INSTRUCTIONS FOR THE TASK
Lines containing the word "value" are to be copied from the data below.

DATA LISTING
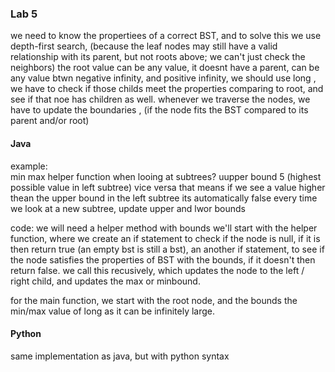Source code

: ### Lab 5
we need to know the propertiees of a correct BST, and to solve this we use depth-first search, (because the leaf nodes may still have a valid relationship with its parent, but not roots above; we can't just check the neighbors)
the root value can be any value, it doesnt have a parent, can be any value btwn negative infinity, and positive infinity, we should use long , we have to check if those childs meet the properties comparing to root, and see if that noe has children as well. 
whenever we traverse the nodes, we have to update the boundaries , (if the node fits the BST compared to its parent and/or root)

#### Java
example:         
        min max helper function when looing at subtrees?
        uupper bound 5 (highest possible value in left subtree) vice versa
         that means if we see a value higher thean the upper bound in the left subtree its automatically false
        every time we look at a new subtree, update upper and lwor bounds

code: we will need a helper method with bounds
we'll start with the helper function, where we create an if statement to check if the node is null, if it is then return true (an empty bst is still a bst), an another if statement, to see if the node satisfies the properties of BST with the bounds, if it doesn't then return false. 
we call this recusively, which updates the node to the left / right child, and updates the max or minbound.

for the main function, we start with the root node, and the bounds the min/max value of long as it can be infinitely large.

#### Python
same implementation as java, but with python syntax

RESULT OF THE EXERCISE
the root value can be any value, it doesnt have a parent, can be any value btwn negative infinity, and positive infinity, we should use long , we have to check if those childs meet the properties comparing to root, and see if that noe has children as well. 
        uupper bound 5 (highest possible value in left subtree) vice versa
         that means if we see a value higher thean the upper bound in the left subtree its automatically false
for the main function, we start with the root node, and the bounds the min/max value of long as it can be infinitely large.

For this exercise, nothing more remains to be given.